Hi @Alex WB
Thank you for reaching out to Microsoft QA. Below are the analysis and detailed mitigation steps to help resolve your issue.
Azure Data Factory (ADF) is a managed service, so you can’t tweak an internal “failover timer” to shave seconds off recovery when a node drops. That 5‑minute window you’re seeing is part of how the platform orchestrates health and rebalancing. The way to keep pipelines moving is to design around that window: spread the load across multiple nodes, add a second IR/region to fall back to, and make your pipelines self‑healing.
-- Run Self‑Hosted IR in active‑active (2–4 nodes)

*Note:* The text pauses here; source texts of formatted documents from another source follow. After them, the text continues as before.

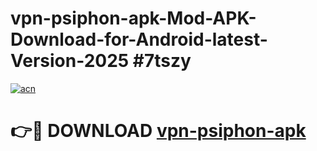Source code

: # vpn-psiphon-apk-Mod-APK-Download-for-Android-latest-Version-2025 #7tszy

[![acn](https://github.com/user-attachments/assets/0f9c940e-d8b0-45ae-aac7-cd30a18b3e1c)](https://app.mediaupload.pro?title=vpn-psiphon-apk&ref=09M)

# 👉🔴 DOWNLOAD [vpn-psiphon-apk](https://app.mediaupload.pro?title=vpn-psiphon-apk&ref=09M)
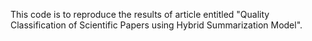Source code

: This code is to reproduce the results of article entitled "Quality Classification of Scientific Papers using Hybrid Summarization Model".
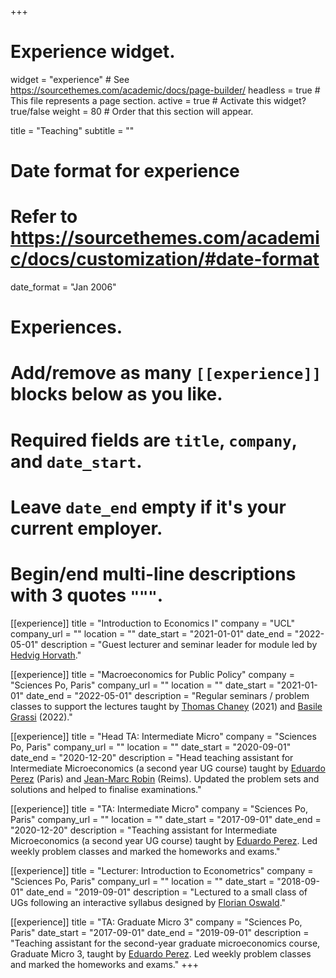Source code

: +++
# Experience widget.
widget = "experience"  # See https://sourcethemes.com/academic/docs/page-builder/
headless = true  # This file represents a page section.
active = true  # Activate this widget? true/false
weight = 80  # Order that this section will appear.

title = "Teaching"
subtitle = ""

# Date format for experience
#   Refer to https://sourcethemes.com/academic/docs/customization/#date-format
date_format = "Jan 2006"

# Experiences.
#   Add/remove as many `[[experience]]` blocks below as you like.
#   Required fields are `title`, `company`, and `date_start`.
#   Leave `date_end` empty if it's your current employer.
#   Begin/end multi-line descriptions with 3 quotes `"""`.
[[experience]]
  title = "Introduction to Economics I"
  company = "UCL"
  company_url = ""
  location = ""
  date_start = "2021-01-01"
  date_end = "2022-05-01"
  description = "Guest lecturer and seminar leader for module led by [Hedvig Horvath](https://sites.google.com/site/hedvigh/)."

[[experience]]
  title = "Macroeconomics for Public Policy"
  company = "Sciences Po, Paris"
  company_url = ""
  location = ""
  date_start = "2021-01-01"
  date_end = "2022-05-01"
  description = "Regular seminars / problem classes to support the lectures taught by [Thomas Chaney](https://sites.google.com/site/thomaschaney/teaching/macro?authuser=0) (2021) and [Basile Grassi](https://sites.google.com/site/grassibasile/home/teaching) (2022)."

[[experience]]
  title = "Head TA: Intermediate Micro"
  company = "Sciences Po, Paris"
  company_url = ""
  location = ""
  date_start = "2020-09-01"
  date_end = "2020-12-20"
  description = "Head teaching assistant for Intermediate Microeconomics (a second year UG course) taught by [Eduardo Perez](http://eduardo.perez.free.fr/) (Paris) and [Jean-Marc Robin]() (Reims). Updated the problem sets and solutions and helped to finalise examinations."

[[experience]]
  title = "TA: Intermediate Micro"
  company = "Sciences Po, Paris"
  company_url = ""
  location = ""
  date_start = "2017-09-01"
  date_end = "2020-12-20"
  description = "Teaching assistant for Intermediate Microeconomics (a second year UG course) taught by [Eduardo Perez](http://eduardo.perez.free.fr/). Led weekly problem classes and marked the homeworks and exams."
  

[[experience]]
  title = "Lecturer: Introduction to Econometrics"
  company = "Sciences Po, Paris"
  company_url = ""
  location = ""
  date_start = "2018-09-01"
  date_end = "2019-09-01"
  description = "Lectured to a small class of UGs following an interactive syllabus designed by [Florian Oswald](https://floswald.github.io/teaching/scpoeconometrics/)."

[[experience]]
  title = "TA: Graduate Micro 3"
  company = "Sciences Po, Paris"
  date_start = "2017-09-01"
  date_end = "2019-09-01"
  description = "Teaching assistant for the second-year graduate microeconomics course, Graduate Micro 3, taught by [Eduardo Perez](http://eduardo.perez.free.fr/). Led weekly problem classes and marked the homeworks and exams."
+++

If one node fails, others keep working—no need to wait for the failed node to come back. ADF natively supports up to four nodes per self‑hosted IR for higher availability and throughput. Set this up and keep nodes healthy (CPU/memory headroom, OS auto‑start of the IR service, standard patching) so the cluster can absorb a node drop gracefully. [learn.microsoft.com], [learn.microsoft.com]
Helpful KBs: • Create & configure self‑hosted IR (Microsoft Learn) – shows multi‑node HA and considerations. • Q&A: High availability/multiple nodes – quick overview of benefits and the four‑node limit. • Step‑by‑step HA cluster setup (community walkthrough).
-- Add pipeline‑level failover between IRs/regions
Treat IRs like lanes on a highway. If the primary lane is blocked, have your pipeline hop to the alternate:
- Use global parameters or activity expressions to reference the IR/linked service dynamically.
- Wrap critical activities with retry + an If Condition/Until pattern that reruns on the secondary IR when the first attempt fails.
- For scheduled triggers that don’t have native pipeline retries, use a small control‑flow scaffold (Wait → re‑Execute Pipeline → cap retries).
Helpful KBs: • Trigger comparison & retry behavior (tumbling vs scheduled). Stack Overflow summary + doc links • Retry patterns for ADF/Synapse (worked examples).
-- Consider Azure IR and cross‑region options (where possible)
If your workloads can run on Azure IR (no on‑prem private network dependency), you get elastic, managed compute and can scale DIUs for copy performance. For Data Flows, ADF supports running in another region as a recovery mechanism, which can help during localized issues.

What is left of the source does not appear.